Firman Allah Azza wa Jalla yang artinya, “Katakanlah!
Tuhanku hanya mengharamkan hal-hal yang tidak baik yang timbul
daripadanya dan apa yang tersembunyi dan dosa dan durhaka yang tidak
benar dan kamu menyekutukan Allah dengan sesuatu yang Allah tidak
turunkan keterangan padanya dan kamu mengatakan atas (nama) Allah dengan
sesuatu yang kamu tidak mengetahui.” (QS al-A’raf [7] : 33)

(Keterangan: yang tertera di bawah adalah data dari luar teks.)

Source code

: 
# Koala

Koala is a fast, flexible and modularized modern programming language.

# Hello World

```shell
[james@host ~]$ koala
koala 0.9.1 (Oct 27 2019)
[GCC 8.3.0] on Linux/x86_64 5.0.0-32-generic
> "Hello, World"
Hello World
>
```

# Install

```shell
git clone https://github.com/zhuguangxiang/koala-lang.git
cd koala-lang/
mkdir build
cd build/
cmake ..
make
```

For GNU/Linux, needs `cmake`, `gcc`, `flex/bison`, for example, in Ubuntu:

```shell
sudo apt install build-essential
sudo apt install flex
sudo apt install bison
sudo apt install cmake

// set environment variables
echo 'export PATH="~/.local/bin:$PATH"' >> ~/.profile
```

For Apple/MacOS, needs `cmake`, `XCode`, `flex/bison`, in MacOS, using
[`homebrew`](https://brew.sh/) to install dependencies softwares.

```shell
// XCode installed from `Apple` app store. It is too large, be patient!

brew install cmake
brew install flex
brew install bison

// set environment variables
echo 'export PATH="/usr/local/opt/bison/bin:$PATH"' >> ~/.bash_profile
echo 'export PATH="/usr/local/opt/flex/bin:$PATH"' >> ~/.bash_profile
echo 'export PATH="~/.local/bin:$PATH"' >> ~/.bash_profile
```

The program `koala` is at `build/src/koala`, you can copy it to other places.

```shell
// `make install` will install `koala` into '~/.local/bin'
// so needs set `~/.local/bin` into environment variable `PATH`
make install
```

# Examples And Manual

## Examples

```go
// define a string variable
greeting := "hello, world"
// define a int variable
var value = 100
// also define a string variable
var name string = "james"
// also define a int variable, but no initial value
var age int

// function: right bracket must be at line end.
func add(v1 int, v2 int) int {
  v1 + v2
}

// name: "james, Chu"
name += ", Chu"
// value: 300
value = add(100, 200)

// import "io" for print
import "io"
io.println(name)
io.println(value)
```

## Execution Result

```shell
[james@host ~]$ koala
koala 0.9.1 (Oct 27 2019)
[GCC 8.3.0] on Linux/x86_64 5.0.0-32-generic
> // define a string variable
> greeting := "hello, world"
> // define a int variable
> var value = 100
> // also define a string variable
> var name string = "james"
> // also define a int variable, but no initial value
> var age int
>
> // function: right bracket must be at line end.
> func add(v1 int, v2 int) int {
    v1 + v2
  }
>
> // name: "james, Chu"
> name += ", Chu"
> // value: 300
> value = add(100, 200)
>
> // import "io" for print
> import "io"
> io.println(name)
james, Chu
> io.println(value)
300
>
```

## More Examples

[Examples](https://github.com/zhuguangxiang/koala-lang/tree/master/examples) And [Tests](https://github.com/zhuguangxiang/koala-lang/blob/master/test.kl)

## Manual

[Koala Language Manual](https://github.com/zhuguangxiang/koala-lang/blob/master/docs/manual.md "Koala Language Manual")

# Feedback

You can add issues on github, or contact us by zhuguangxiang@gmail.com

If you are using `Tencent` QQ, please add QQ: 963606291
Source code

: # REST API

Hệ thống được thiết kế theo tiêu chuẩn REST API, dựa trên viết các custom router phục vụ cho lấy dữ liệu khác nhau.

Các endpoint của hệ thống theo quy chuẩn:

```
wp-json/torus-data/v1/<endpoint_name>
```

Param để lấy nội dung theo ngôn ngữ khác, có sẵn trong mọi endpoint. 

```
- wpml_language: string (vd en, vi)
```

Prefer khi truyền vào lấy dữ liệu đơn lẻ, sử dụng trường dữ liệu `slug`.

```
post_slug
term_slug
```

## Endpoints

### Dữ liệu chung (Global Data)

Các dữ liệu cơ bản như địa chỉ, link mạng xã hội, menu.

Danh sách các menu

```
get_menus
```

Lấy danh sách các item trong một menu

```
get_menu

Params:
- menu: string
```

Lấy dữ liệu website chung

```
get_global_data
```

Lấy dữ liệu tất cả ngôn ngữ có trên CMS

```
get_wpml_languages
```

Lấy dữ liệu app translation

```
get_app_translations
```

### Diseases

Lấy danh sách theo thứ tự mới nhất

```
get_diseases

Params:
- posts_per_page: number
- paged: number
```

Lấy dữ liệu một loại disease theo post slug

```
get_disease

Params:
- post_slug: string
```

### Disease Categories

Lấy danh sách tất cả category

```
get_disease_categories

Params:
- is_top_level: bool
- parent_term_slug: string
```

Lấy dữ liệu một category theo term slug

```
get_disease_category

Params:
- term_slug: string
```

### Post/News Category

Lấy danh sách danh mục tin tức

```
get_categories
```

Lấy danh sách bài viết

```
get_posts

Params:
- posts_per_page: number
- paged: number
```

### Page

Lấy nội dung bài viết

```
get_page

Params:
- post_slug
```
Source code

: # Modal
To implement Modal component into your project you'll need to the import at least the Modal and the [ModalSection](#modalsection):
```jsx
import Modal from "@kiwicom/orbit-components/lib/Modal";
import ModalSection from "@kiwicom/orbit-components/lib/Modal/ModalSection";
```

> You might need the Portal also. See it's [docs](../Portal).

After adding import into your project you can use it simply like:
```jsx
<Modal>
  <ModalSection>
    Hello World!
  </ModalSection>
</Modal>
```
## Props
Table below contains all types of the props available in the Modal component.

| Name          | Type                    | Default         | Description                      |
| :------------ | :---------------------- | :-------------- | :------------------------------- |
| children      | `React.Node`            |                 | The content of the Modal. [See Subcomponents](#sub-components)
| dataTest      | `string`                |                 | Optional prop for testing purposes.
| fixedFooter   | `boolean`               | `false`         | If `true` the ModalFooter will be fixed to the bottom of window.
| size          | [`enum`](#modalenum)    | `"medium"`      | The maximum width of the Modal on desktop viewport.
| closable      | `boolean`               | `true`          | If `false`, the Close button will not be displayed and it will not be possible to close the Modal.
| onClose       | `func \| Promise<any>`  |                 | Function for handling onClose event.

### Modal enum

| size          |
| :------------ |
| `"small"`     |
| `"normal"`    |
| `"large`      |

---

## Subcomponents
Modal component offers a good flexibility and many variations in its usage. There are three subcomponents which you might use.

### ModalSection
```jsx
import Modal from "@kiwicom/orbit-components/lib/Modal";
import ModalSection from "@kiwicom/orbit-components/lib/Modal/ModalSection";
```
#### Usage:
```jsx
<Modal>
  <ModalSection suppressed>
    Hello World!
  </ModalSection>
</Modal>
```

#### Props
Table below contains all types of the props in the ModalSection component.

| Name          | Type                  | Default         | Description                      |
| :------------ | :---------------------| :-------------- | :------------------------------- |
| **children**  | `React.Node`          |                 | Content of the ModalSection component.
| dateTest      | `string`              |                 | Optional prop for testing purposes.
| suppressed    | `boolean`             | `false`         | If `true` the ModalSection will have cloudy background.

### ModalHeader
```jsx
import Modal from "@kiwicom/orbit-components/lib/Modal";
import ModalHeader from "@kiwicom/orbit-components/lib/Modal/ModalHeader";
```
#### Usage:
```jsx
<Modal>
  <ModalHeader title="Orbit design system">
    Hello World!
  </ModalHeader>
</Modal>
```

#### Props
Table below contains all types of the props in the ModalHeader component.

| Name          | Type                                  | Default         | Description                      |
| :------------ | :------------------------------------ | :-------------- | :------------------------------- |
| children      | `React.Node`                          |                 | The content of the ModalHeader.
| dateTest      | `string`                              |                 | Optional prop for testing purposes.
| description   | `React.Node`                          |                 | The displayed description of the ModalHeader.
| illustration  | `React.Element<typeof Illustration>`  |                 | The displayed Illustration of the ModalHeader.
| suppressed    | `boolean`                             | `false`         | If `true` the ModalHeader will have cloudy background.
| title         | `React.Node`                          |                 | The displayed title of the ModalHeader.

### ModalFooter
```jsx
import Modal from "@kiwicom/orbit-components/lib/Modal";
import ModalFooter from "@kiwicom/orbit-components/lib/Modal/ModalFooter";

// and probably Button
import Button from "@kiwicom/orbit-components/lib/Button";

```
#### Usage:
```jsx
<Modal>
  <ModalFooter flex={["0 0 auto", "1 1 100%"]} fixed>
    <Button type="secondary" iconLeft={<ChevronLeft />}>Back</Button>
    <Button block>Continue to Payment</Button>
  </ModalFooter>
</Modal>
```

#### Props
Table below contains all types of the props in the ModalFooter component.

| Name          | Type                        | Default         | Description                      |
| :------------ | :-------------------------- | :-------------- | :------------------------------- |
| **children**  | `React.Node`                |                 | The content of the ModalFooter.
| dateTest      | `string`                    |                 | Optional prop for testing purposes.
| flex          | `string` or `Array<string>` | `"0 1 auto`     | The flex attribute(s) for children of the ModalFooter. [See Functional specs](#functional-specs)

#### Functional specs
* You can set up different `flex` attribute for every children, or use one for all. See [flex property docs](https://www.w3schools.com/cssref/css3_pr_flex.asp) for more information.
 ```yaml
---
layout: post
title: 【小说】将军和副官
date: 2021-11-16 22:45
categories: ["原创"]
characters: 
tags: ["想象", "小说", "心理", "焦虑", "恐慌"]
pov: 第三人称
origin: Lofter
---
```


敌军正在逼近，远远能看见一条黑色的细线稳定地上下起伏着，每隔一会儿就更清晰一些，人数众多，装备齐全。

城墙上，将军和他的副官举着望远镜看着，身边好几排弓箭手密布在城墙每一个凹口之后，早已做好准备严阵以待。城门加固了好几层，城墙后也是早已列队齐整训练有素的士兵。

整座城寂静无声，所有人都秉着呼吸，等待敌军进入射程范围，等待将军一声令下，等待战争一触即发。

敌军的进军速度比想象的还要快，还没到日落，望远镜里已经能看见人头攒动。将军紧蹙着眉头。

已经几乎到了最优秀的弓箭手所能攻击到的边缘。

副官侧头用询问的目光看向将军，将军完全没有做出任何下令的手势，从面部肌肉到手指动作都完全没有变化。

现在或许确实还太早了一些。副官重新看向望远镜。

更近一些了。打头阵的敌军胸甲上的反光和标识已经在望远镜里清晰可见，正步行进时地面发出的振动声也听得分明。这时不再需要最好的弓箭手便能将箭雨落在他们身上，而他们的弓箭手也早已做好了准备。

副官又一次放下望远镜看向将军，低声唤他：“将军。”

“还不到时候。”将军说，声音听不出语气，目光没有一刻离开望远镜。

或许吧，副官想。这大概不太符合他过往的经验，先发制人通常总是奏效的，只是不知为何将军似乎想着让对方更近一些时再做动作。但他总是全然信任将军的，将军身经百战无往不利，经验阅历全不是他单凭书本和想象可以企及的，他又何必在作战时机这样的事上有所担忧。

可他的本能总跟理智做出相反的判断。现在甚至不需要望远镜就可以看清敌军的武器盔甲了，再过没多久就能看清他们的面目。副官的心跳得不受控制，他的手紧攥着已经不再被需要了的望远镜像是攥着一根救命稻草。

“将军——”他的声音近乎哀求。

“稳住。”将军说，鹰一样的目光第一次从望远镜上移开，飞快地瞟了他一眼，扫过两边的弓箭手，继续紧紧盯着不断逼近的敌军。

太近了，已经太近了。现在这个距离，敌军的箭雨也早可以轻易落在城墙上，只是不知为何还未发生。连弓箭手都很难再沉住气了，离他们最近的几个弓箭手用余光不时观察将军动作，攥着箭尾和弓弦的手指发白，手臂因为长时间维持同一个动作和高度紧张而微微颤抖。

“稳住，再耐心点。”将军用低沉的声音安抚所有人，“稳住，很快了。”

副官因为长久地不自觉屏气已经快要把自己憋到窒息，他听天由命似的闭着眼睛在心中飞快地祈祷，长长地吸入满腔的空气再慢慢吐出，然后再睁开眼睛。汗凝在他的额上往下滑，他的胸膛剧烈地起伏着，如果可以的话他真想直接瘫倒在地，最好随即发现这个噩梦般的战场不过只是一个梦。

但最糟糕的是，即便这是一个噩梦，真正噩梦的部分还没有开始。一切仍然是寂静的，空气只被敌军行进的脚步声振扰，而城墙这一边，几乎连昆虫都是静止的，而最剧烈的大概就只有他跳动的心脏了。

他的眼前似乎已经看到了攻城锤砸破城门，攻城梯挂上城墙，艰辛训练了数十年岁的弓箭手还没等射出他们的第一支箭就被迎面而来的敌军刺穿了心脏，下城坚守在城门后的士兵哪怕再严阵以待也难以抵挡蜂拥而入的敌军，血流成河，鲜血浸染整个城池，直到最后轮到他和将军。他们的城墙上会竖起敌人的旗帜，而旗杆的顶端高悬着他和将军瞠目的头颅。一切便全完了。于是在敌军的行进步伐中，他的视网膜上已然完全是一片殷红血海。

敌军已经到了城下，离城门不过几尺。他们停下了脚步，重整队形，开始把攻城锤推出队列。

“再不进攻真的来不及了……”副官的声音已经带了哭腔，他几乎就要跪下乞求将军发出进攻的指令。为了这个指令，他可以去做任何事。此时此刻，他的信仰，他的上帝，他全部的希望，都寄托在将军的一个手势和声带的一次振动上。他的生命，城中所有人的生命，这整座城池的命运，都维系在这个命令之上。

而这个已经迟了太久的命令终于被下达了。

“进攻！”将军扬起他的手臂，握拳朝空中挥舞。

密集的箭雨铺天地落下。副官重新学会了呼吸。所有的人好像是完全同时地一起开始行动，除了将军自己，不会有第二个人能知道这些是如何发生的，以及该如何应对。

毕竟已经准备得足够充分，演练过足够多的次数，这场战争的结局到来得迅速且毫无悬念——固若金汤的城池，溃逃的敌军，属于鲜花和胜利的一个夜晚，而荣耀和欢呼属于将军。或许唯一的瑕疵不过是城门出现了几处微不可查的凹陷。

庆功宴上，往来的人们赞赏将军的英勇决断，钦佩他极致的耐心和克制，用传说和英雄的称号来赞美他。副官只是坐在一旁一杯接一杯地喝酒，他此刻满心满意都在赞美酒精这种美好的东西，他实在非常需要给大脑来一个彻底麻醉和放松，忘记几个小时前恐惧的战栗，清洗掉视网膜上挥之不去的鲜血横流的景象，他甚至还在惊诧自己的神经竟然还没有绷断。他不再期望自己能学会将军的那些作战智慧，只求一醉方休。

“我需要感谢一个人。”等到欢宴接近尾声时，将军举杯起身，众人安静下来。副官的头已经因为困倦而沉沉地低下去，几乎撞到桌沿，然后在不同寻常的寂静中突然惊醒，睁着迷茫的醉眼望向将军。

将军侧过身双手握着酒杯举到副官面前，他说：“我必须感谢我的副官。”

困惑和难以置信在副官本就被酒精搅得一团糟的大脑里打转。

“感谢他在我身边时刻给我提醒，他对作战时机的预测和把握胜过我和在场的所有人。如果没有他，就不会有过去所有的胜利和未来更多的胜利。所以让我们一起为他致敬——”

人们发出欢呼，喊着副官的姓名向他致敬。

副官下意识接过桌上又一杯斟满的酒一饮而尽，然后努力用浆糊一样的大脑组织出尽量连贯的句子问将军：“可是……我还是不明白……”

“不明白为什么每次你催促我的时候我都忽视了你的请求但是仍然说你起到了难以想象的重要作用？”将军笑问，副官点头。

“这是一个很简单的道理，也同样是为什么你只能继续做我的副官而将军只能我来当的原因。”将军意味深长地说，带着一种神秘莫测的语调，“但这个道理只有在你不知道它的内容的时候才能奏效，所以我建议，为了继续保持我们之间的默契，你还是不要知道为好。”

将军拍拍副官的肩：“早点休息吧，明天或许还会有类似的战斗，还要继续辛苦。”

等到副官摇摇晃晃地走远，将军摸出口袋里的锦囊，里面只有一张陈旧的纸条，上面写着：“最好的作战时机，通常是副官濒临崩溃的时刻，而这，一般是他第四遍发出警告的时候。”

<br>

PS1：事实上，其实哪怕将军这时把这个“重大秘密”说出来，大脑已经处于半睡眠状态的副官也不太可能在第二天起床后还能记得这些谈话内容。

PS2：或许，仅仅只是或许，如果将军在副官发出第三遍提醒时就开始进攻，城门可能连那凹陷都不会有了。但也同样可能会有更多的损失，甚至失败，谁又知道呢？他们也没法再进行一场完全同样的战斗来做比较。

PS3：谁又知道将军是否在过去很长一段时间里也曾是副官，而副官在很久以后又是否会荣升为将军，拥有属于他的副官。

Rasulullah shallallahu alaihi wasallam bersabda, Sesungguhnya Rabbku
memerintahkanku untuk mengajarkan yang tidak kalian ketahui yang Ia
ajarkan padaku pada hari ini: ‘Semua yang telah Aku berikan pada hamba
itu halal, Aku ciptakan hamba-hambaKu ini dengan sikap yang lurus,
tetapi kemudian datanglah syaitan kepada mereka. Syaitan ini kemudian
membelokkan mereka dari agamanya, dan mengharamkan atas mereka sesuatu
yang Aku halalkan kepada mereka, serta mempengaruhi supaya mereka mau
menyekutukan Aku dengan sesuatu yang Aku tidak turunkan keterangan
padanya”. (HR Muslim 5109)
Sedangkan di luar perkara syariat, berlaku kaidah ushul fiqih
“wal ashlu fi ‘aadaatinal ibaahati hatta yajii u sooriful ibahah”
yang artinya “dan hukum asal dalam kebiasaan (adat) atau segala perkara
di luar perkara syariat adalah boleh saja (mubah) sampai ada dalil yang
memalingkan dari hukum asalnya atau sampai ada dalil yang melarangnya
atau mengharamkannya“.
Maksudnya adalah “segala kebiasan (adat)
atau segala perkara di luar perkara syariat (diluar dari apa yang telah
disyariatkanNya) selama tidak melanggar satupun laranganNya atau selama
tidak ada laranganNya atau selama tidak bertentangan dengan Al Qur’an
dan Hadits serta ijma dan qiyas maka hukum asalnya adalah mubah (boleh).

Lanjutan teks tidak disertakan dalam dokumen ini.